YOUR SOLIN GENERATED RECIPE
Herb-Roasted Vegetable and Goat Cheese Frittata
Savor this light yet satisfying frittata featuring a blend of herb-roasted vegetables and tangy goat cheese, bound together by fluffy eggs. Perfectly balanced for any time of day, it celebrates fresh produce and aromatic herbs for a burst of flavor in every bite.
INGREDIENTS
5 large eggs (approx. 250g)
50g goat cheese
75g red bell pepper, diced
100g zucchini, sliced
30g red onion, thinly sliced
30g fresh spinach
1 tbsp fresh parsley, chopped
1 tsp olive oil
Salt and pepper to taste
PREPARATION
Preheat your oven to 400°F (200°C).
Toss the diced red bell pepper, sliced zucchini, and red onion with olive oil, salt, and pepper.
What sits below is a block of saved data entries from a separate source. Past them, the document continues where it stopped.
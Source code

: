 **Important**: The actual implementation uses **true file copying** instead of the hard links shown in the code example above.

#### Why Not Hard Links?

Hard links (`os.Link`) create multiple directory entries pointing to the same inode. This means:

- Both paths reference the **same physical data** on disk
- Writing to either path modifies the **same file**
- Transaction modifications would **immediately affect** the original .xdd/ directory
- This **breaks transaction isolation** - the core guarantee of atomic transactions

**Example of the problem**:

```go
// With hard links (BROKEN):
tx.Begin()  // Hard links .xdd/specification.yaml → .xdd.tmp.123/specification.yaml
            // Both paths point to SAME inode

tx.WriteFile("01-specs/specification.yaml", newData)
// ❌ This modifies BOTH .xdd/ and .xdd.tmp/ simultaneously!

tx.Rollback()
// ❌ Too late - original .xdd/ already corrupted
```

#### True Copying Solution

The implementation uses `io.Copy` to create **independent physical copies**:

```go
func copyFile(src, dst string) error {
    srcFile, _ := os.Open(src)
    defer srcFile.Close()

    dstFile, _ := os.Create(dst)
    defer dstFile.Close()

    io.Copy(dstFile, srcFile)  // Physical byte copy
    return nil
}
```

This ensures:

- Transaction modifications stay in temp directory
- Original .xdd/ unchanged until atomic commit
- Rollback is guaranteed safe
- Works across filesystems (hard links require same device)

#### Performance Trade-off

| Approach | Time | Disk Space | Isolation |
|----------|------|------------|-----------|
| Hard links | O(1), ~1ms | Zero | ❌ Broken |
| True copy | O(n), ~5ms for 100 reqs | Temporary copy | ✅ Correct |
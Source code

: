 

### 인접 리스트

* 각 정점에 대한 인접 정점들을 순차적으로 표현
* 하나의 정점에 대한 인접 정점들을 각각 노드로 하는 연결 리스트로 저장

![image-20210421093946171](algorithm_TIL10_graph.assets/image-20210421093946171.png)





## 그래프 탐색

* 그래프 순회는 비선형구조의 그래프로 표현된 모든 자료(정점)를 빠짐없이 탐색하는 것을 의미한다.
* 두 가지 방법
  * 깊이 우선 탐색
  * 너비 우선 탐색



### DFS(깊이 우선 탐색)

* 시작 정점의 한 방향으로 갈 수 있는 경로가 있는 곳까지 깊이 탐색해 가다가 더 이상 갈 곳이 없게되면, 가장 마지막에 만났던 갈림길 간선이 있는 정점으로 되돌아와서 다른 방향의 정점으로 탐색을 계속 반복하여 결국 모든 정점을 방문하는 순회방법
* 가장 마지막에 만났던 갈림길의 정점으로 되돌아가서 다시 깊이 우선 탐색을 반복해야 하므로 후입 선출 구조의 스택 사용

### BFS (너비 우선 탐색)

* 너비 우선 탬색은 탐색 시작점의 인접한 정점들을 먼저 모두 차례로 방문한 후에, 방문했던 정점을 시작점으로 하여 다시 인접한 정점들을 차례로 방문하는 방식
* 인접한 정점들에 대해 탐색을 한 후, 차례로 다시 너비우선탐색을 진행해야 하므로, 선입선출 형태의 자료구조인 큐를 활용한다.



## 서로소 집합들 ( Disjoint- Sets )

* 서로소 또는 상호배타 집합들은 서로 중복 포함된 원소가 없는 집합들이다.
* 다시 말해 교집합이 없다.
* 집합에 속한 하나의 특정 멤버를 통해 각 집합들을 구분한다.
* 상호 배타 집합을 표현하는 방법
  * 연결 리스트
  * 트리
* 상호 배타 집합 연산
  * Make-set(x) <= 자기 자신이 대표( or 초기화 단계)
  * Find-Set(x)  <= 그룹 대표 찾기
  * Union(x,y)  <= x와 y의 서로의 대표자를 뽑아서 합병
Spread them on a baking sheet and roast for about 15 minutes until tender and lightly caramelized.
In a bowl, whisk together the eggs with a pinch of salt and pepper.
Stir in the roasted vegetables, fresh spinach, and chopped parsley into the eggs.
Pour the mixture into an oven-safe skillet or a greased baking dish. Dot the top with pieces of goat cheese.
Bake in the oven for 12-15 minutes or until the eggs are set and the frittata is lightly golden.
Remove from the oven, let cool slightly, and slice to serve.